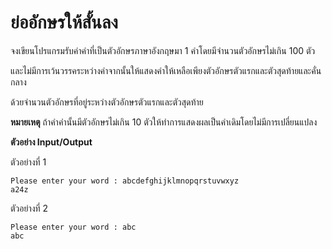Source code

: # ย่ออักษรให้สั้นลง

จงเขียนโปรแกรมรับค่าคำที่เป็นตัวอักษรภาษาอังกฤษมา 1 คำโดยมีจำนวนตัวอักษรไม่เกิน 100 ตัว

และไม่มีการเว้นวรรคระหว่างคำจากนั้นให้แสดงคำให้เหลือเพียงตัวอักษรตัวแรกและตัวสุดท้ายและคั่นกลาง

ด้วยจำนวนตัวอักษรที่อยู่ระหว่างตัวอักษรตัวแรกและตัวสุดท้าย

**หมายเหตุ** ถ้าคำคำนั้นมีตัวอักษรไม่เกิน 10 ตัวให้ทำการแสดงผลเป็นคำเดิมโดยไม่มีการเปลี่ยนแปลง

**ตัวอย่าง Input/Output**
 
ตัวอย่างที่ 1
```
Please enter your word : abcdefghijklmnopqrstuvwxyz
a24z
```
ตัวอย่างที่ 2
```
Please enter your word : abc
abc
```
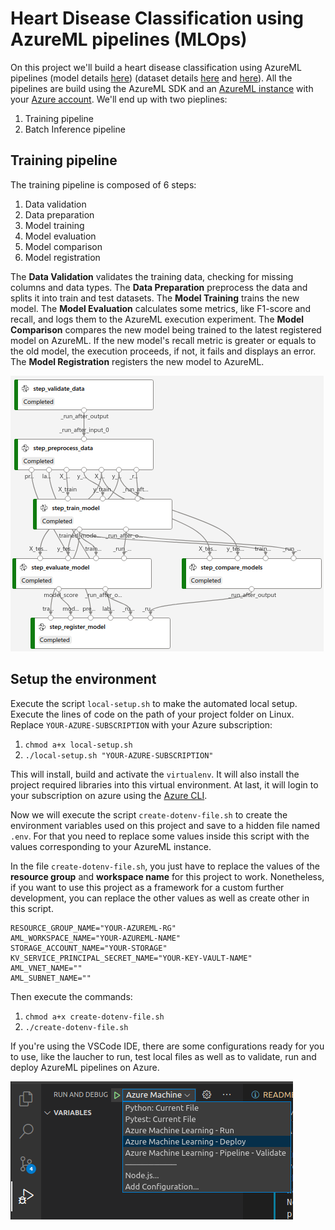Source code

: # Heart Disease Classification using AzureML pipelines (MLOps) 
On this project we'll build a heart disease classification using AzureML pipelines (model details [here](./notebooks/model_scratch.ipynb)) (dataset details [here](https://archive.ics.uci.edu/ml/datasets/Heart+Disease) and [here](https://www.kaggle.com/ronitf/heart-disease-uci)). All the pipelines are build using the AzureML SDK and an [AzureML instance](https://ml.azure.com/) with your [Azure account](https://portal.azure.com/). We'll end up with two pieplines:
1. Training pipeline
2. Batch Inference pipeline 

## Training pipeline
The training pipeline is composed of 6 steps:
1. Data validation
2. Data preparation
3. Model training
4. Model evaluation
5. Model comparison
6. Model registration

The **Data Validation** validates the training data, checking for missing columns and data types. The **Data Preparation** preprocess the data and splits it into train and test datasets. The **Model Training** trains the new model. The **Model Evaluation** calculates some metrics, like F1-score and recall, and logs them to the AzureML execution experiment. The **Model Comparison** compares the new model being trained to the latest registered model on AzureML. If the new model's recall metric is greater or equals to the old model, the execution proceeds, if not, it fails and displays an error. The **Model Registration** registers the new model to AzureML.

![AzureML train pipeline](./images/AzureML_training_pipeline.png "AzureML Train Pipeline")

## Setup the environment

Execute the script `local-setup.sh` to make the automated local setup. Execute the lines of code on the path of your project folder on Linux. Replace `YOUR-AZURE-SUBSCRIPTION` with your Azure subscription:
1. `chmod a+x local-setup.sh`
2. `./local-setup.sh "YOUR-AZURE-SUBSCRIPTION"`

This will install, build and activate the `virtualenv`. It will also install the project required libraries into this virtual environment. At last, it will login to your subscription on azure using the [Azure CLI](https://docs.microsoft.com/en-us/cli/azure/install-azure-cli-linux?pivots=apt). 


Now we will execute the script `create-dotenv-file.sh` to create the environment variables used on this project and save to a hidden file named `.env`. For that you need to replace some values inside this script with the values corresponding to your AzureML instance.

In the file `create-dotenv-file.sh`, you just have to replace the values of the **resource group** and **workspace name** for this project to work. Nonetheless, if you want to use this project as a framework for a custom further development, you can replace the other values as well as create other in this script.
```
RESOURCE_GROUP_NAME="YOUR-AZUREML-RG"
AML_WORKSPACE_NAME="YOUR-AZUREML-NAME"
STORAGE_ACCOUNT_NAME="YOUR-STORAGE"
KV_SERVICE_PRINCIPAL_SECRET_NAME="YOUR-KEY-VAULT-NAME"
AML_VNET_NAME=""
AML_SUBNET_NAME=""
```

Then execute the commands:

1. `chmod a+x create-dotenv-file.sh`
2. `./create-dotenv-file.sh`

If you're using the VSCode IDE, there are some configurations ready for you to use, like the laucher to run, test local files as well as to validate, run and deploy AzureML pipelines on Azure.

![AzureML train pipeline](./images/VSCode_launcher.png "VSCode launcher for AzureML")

::::

→ Requirement:
What lines in the material above hold the string "VSCode"? List them.

→ Answer to the problem:
If you're using the VSCode IDE, there are some configurations ready for you to use, like the laucher to run, test local files as well as to validate, run and deploy AzureML pipelines on Azure.
![AzureML train pipeline](./images/VSCode_launcher.png "VSCode launcher for AzureML")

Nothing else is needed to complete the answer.